* _YOUR TASK_:
For each line below that includes the string "networks", show the whole line.

[Collected data]

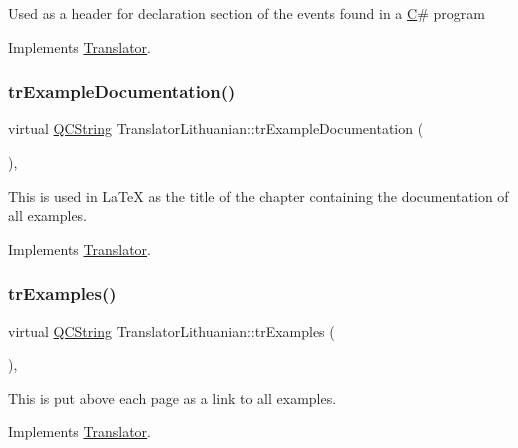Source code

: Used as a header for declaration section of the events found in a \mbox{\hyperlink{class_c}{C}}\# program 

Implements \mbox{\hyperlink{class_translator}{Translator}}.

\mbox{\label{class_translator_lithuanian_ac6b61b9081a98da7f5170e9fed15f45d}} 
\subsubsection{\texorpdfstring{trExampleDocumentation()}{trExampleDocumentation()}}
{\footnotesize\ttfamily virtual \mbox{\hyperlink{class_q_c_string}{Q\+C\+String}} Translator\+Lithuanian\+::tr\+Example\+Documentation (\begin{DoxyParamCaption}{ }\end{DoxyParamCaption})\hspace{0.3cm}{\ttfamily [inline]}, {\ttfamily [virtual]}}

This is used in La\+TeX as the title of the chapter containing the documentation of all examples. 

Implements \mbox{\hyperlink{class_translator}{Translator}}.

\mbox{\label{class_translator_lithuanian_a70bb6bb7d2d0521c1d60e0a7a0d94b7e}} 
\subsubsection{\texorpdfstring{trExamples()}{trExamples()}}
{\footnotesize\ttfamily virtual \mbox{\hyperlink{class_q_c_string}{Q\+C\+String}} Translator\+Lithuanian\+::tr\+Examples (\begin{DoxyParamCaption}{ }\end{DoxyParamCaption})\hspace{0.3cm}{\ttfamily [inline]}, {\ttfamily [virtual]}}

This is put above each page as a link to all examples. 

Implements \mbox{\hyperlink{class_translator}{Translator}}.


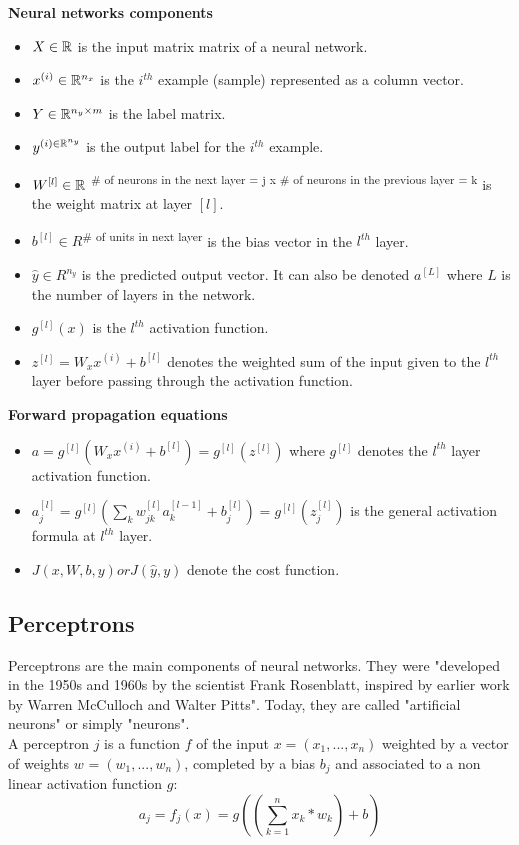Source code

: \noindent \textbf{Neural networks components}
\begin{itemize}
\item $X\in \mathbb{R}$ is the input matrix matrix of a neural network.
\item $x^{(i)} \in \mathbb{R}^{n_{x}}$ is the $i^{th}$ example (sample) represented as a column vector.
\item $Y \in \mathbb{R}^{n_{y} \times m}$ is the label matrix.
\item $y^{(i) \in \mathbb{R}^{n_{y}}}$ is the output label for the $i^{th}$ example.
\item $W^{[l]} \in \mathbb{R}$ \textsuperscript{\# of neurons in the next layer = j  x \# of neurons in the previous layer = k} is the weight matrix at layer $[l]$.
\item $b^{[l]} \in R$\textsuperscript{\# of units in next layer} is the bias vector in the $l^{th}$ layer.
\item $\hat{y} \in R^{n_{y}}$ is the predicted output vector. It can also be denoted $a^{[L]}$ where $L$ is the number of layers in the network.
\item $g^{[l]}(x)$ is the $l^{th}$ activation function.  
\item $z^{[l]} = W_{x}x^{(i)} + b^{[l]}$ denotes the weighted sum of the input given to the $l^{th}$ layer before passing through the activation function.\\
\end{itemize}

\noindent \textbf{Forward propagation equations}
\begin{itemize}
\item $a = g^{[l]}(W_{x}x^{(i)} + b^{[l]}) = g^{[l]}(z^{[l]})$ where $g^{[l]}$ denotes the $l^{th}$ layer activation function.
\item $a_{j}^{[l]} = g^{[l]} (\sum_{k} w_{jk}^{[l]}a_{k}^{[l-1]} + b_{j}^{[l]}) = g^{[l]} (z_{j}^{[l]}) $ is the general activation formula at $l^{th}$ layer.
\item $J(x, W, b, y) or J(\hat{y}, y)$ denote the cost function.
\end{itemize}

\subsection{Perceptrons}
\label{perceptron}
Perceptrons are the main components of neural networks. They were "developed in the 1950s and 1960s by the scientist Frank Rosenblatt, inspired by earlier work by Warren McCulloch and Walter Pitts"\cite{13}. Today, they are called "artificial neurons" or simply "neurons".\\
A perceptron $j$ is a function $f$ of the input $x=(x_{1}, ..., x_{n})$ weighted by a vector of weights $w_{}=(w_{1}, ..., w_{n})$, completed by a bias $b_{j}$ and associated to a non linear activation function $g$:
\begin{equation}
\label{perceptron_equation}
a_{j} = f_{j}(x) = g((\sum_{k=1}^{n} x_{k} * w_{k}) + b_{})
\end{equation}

* _RESPONSE TO THE EXERCISE_:
: \noindent \textbf{Neural networks components}
Perceptrons are the main components of neural networks. They were "developed in the 1950s and 1960s by the scientist Frank Rosenblatt, inspired by earlier work by Warren McCulloch and Walter Pitts"\cite{13}. Today, they are called "artificial neurons" or simply "neurons".\\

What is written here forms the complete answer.